For the above exon-1 coding data of 11 species, d 0 is chosen to be 21 followed by (7). A 336-dimensional vector is used to characterize each DNA sequence under the second distance measure. To confirm the efficacy of the vectors constructed in this high-dimensional data representation, we perform principal component analysis (PCA) on these 336 parameters. Figure 2(a) shows the projection of the 11 vectors on a 2D property space composed of the top two principal components PC1, PC2. We can see that in the 2D space, gallus (labeled by “⨀”) and opossum (labeled by “∇”) are furthest from the other 9 species, and human, chimpanzee, and gorilla are very close to each other. These result are consistent with what we have got from Table 4. Note that these top two principal components contribute 48% (see Figure 2(b)) to the total information.
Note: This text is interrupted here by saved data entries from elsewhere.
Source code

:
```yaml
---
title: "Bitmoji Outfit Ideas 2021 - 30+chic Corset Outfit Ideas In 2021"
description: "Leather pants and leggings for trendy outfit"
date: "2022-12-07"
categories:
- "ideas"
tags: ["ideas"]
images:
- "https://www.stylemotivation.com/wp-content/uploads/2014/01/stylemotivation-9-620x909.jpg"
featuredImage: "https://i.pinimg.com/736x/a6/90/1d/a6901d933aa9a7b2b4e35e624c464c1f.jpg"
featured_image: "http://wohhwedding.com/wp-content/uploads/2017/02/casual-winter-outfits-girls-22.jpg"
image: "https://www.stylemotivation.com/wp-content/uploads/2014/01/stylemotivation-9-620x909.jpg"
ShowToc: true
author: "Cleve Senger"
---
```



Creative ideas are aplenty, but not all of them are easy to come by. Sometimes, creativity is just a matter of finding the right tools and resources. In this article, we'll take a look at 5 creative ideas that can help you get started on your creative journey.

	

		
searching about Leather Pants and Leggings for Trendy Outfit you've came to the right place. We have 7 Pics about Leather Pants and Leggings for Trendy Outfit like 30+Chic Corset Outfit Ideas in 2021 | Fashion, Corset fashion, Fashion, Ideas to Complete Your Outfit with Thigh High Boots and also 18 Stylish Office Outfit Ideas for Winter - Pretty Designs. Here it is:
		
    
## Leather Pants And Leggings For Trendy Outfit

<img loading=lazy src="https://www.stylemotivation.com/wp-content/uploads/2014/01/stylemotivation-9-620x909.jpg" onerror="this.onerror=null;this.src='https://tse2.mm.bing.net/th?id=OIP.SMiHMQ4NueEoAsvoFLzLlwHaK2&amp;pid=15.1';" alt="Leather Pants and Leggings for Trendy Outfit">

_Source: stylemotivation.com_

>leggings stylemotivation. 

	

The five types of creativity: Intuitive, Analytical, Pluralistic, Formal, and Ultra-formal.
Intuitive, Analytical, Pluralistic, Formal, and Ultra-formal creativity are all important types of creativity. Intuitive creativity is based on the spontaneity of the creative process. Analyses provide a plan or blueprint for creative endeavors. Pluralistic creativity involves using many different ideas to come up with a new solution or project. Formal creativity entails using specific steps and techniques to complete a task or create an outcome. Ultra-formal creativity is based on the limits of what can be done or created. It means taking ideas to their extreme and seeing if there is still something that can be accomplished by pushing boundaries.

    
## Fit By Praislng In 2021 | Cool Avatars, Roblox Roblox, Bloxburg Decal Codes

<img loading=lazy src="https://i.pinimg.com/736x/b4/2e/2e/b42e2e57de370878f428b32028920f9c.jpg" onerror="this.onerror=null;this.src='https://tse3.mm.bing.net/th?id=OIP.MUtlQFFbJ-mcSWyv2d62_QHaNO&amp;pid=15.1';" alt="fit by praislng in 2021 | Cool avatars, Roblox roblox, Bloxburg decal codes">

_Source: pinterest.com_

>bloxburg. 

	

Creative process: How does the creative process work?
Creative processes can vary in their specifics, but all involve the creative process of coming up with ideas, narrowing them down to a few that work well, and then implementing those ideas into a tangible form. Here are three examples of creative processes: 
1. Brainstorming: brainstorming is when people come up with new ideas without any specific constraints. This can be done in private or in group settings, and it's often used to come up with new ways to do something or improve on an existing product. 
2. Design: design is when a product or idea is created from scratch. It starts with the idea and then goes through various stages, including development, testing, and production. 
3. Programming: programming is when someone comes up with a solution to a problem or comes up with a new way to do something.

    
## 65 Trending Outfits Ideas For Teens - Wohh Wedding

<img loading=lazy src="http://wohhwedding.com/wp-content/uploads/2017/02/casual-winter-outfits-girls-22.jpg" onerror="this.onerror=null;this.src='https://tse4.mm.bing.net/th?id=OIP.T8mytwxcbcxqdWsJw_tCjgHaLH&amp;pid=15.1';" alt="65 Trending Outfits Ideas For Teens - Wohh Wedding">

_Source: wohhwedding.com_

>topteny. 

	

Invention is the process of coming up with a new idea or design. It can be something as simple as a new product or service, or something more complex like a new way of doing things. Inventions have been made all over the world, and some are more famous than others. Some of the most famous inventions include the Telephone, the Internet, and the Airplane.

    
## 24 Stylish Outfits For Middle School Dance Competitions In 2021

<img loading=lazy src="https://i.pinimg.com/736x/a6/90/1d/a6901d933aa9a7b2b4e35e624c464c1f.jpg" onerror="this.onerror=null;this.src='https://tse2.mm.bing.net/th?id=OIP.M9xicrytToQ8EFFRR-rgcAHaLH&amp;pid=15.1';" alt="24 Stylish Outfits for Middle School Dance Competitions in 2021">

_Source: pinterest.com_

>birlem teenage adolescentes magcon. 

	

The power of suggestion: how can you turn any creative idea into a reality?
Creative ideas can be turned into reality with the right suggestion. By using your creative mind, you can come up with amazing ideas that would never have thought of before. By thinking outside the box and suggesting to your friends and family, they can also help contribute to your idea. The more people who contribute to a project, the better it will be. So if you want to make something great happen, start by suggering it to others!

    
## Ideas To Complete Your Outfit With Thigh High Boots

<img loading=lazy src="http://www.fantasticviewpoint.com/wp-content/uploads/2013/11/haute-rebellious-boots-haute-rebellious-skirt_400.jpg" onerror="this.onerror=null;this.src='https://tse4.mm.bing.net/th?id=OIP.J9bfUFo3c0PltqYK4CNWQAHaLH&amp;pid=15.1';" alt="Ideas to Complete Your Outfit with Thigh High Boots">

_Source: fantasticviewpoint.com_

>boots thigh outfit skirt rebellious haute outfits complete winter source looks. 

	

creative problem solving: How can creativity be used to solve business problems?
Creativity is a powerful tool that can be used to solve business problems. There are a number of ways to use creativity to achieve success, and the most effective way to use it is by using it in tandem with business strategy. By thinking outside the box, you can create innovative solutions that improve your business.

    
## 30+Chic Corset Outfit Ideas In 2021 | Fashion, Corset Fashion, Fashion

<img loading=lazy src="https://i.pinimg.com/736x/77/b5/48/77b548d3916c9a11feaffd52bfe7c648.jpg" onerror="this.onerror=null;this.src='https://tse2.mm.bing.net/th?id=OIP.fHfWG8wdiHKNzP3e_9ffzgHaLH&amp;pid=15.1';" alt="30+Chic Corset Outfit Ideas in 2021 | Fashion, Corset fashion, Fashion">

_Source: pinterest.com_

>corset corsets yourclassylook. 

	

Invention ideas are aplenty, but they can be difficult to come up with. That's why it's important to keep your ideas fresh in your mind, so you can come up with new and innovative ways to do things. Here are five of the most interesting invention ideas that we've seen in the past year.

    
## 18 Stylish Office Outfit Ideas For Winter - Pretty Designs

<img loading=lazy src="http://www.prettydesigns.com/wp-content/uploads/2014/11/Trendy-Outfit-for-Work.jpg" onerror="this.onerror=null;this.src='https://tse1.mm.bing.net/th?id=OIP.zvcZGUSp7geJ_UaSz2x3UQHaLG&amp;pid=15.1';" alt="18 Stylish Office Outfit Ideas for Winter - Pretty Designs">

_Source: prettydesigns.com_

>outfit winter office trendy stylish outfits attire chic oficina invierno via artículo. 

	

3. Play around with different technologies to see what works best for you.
Some information is lost when we do the projection, for example, bovine seems much closer to rabbit than goat in the 2D projection, but we know this is not true in Table 4 when all 336 parameters are considered. However, this rough approximation confirms that our mathematical descriptor characterizes DNA sequence structure effectively.

Figure 2

(a) The projection of the 336-dimensional vectors of 11 species on a 2D space composed of the top two principal components; (b) The contributions of the first 6 principal components.

5. Conclusion

In this paper, we have presented a new method based on dinucleotide frequencies for DNA sequence comparison. The dinucleotide frequency matrix and dinucleotide frequency vector are used to mathematically characterize a DNA sequence. The most important feature of this method is that the mathematical descriptors not only involve the frequencies of adjacent XY pairs but also nonadjacent XY pairs (i.e., when X and Y are separated by various number of nucleotides), such that a lot of important information is avoided to lose. This new method does not require sequence alignment or sequence graphical representation, which avoids the complex calculation found in either sequence alignment or sequence graphical representation. The method is very simple and fast, and it can be used to analyze both short and long DNA sequences with high efficiencies.